=== GIVEN DATA ===

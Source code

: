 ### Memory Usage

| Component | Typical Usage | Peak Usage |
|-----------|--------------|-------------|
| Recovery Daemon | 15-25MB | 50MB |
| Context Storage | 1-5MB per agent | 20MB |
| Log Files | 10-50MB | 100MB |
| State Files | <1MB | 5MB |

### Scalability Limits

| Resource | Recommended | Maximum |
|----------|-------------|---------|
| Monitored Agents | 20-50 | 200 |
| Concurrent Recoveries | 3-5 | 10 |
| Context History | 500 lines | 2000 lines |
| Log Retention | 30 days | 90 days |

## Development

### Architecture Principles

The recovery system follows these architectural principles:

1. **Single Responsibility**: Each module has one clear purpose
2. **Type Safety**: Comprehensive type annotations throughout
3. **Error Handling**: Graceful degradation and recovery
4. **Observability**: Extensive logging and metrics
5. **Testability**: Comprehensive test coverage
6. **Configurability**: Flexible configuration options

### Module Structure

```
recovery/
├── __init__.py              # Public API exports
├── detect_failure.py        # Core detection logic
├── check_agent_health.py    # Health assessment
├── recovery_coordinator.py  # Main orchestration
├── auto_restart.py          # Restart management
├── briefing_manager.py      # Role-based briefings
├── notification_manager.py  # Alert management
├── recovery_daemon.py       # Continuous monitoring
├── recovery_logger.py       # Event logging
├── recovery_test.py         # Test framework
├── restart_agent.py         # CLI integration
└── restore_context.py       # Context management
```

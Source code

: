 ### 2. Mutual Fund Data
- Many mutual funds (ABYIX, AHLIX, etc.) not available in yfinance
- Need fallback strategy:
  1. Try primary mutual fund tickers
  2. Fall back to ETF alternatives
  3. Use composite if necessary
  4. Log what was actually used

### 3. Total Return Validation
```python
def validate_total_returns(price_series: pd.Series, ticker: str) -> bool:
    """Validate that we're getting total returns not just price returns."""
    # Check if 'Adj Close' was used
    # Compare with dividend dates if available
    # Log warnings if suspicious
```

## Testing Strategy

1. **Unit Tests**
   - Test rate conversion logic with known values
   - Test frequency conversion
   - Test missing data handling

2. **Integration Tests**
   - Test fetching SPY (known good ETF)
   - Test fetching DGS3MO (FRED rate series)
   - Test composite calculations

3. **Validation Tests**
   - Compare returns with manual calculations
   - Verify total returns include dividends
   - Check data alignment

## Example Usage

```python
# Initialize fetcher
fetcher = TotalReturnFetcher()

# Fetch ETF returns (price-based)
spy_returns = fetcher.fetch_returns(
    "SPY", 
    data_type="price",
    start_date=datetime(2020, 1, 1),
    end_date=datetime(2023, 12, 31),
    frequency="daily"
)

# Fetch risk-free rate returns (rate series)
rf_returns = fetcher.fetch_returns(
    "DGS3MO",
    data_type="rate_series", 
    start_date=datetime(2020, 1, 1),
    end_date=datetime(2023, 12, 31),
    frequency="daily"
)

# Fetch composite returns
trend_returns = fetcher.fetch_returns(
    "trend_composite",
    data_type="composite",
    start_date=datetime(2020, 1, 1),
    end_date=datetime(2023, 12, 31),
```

===

WHAT THE EXERCISE ASKS: Show all lines above containing "calculations".

YOUR SOLUTION:
   - Test composite calculations
   - Compare returns with manual calculations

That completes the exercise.